### [WORK TASK]
Each line below should be set down again unchanged.

============

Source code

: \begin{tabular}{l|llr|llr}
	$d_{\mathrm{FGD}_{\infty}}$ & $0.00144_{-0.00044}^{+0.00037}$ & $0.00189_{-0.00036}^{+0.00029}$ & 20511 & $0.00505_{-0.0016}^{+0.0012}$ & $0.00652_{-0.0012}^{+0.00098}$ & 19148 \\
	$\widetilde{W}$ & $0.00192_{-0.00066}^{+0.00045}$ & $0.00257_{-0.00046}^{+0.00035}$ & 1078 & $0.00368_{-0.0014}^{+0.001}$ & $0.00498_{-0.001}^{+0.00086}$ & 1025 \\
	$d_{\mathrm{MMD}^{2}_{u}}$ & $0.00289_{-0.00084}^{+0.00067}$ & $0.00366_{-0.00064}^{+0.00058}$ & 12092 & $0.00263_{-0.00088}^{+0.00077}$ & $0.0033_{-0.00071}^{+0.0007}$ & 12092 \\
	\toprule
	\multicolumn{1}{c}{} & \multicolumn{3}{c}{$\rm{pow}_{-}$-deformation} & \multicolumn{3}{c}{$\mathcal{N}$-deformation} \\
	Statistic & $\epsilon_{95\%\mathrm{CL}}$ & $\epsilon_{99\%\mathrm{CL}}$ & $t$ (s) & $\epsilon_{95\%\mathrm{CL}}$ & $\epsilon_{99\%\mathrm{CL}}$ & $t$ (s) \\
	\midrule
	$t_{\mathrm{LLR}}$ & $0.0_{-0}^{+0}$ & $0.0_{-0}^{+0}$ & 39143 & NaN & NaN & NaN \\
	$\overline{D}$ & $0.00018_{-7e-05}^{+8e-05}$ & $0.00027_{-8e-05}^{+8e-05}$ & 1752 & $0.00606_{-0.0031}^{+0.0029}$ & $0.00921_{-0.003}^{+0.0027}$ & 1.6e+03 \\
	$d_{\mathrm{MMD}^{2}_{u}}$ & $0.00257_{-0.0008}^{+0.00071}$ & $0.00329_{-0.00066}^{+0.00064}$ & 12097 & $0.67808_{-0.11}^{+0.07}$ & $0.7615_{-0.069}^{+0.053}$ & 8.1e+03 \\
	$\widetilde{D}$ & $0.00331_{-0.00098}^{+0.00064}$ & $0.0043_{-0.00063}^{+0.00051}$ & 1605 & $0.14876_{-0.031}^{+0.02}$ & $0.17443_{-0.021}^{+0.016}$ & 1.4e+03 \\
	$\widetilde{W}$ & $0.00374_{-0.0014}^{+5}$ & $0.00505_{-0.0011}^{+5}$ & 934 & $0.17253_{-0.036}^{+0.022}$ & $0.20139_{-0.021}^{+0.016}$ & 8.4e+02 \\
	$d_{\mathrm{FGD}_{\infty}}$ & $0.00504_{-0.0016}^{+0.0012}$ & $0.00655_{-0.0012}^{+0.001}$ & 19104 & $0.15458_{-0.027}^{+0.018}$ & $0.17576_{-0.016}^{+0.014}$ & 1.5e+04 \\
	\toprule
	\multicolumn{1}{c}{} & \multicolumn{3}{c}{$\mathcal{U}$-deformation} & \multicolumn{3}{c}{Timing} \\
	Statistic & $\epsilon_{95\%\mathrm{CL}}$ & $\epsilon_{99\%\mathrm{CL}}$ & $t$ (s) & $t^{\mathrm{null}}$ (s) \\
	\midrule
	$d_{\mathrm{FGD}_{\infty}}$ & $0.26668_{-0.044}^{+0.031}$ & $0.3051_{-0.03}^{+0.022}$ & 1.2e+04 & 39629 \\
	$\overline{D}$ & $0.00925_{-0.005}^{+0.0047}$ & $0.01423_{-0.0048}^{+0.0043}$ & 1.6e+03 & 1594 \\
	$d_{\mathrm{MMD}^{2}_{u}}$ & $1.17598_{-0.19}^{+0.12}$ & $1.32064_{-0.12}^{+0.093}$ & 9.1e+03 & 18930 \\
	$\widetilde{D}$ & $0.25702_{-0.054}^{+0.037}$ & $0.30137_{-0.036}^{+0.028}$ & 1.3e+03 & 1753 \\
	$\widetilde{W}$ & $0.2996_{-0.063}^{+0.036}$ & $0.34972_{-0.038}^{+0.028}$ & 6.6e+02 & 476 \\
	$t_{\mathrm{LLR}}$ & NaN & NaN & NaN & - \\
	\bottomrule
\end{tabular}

============

### [SOLUTION TO THIS EXERCISE]
Source code

: \begin{tabular}{l|llr|llr}
	$d_{\mathrm{FGD}_{\infty}}$ & $0.00144_{-0.00044}^{+0.00037}$ & $0.00189_{-0.00036}^{+0.00029}$ & 20511 & $0.00505_{-0.0016}^{+0.0012}$ & $0.00652_{-0.0012}^{+0.00098}$ & 19148 \\
	$\widetilde{W}$ & $0.00192_{-0.00066}^{+0.00045}$ & $0.00257_{-0.00046}^{+0.00035}$ & 1078 & $0.00368_{-0.0014}^{+0.001}$ & $0.00498_{-0.001}^{+0.00086}$ & 1025 \\
	$d_{\mathrm{MMD}^{2}_{u}}$ & $0.00289_{-0.00084}^{+0.00067}$ & $0.00366_{-0.00064}^{+0.00058}$ & 12092 & $0.00263_{-0.00088}^{+0.00077}$ & $0.0033_{-0.00071}^{+0.0007}$ & 12092 \\
	\toprule
	\multicolumn{1}{c}{} & \multicolumn{3}{c}{$\rm{pow}_{-}$-deformation} & \multicolumn{3}{c}{$\mathcal{N}$-deformation} \\
	Statistic & $\epsilon_{95\%\mathrm{CL}}$ & $\epsilon_{99\%\mathrm{CL}}$ & $t$ (s) & $\epsilon_{95\%\mathrm{CL}}$ & $\epsilon_{99\%\mathrm{CL}}$ & $t$ (s) \\
	\midrule
	$t_{\mathrm{LLR}}$ & $0.0_{-0}^{+0}$ & $0.0_{-0}^{+0}$ & 39143 & NaN & NaN & NaN \\
	$\overline{D}$ & $0.00018_{-7e-05}^{+8e-05}$ & $0.00027_{-8e-05}^{+8e-05}$ & 1752 & $0.00606_{-0.0031}^{+0.0029}$ & $0.00921_{-0.003}^{+0.0027}$ & 1.6e+03 \\
	$d_{\mathrm{MMD}^{2}_{u}}$ & $0.00257_{-0.0008}^{+0.00071}$ & $0.00329_{-0.00066}^{+0.00064}$ & 12097 & $0.67808_{-0.11}^{+0.07}$ & $0.7615_{-0.069}^{+0.053}$ & 8.1e+03 \\
	$\widetilde{D}$ & $0.00331_{-0.00098}^{+0.00064}$ & $0.0043_{-0.00063}^{+0.00051}$ & 1605 & $0.14876_{-0.031}^{+0.02}$ & $0.17443_{-0.021}^{+0.016}$ & 1.4e+03 \\
	$\widetilde{W}$ & $0.00374_{-0.0014}^{+5}$ & $0.00505_{-0.0011}^{+5}$ & 934 & $0.17253_{-0.036}^{+0.022}$ & $0.20139_{-0.021}^{+0.016}$ & 8.4e+02 \\
	$d_{\mathrm{FGD}_{\infty}}$ & $0.00504_{-0.0016}^{+0.0012}$ & $0.00655_{-0.0012}^{+0.001}$ & 19104 & $0.15458_{-0.027}^{+0.018}$ & $0.17576_{-0.016}^{+0.014}$ & 1.5e+04 \\
	\toprule
	\multicolumn{1}{c}{} & \multicolumn{3}{c}{$\mathcal{U}$-deformation} & \multicolumn{3}{c}{Timing} \\
	Statistic & $\epsilon_{95\%\mathrm{CL}}$ & $\epsilon_{99\%\mathrm{CL}}$ & $t$ (s) & $t^{\mathrm{null}}$ (s) \\
	\midrule
	$d_{\mathrm{FGD}_{\infty}}$ & $0.26668_{-0.044}^{+0.031}$ & $0.3051_{-0.03}^{+0.022}$ & 1.2e+04 & 39629 \\
	$\overline{D}$ & $0.00925_{-0.005}^{+0.0047}$ & $0.01423_{-0.0048}^{+0.0043}$ & 1.6e+03 & 1594 \\
	$d_{\mathrm{MMD}^{2}_{u}}$ & $1.17598_{-0.19}^{+0.12}$ & $1.32064_{-0.12}^{+0.093}$ & 9.1e+03 & 18930 \\
	$\widetilde{D}$ & $0.25702_{-0.054}^{+0.037}$ & $0.30137_{-0.036}^{+0.028}$ & 1.3e+03 & 1753 \\
	$\widetilde{W}$ & $0.2996_{-0.063}^{+0.036}$ & $0.34972_{-0.038}^{+0.028}$ & 6.6e+02 & 476 \\
	$t_{\mathrm{LLR}}$ & NaN & NaN & NaN & - \\
	\bottomrule
\end{tabular}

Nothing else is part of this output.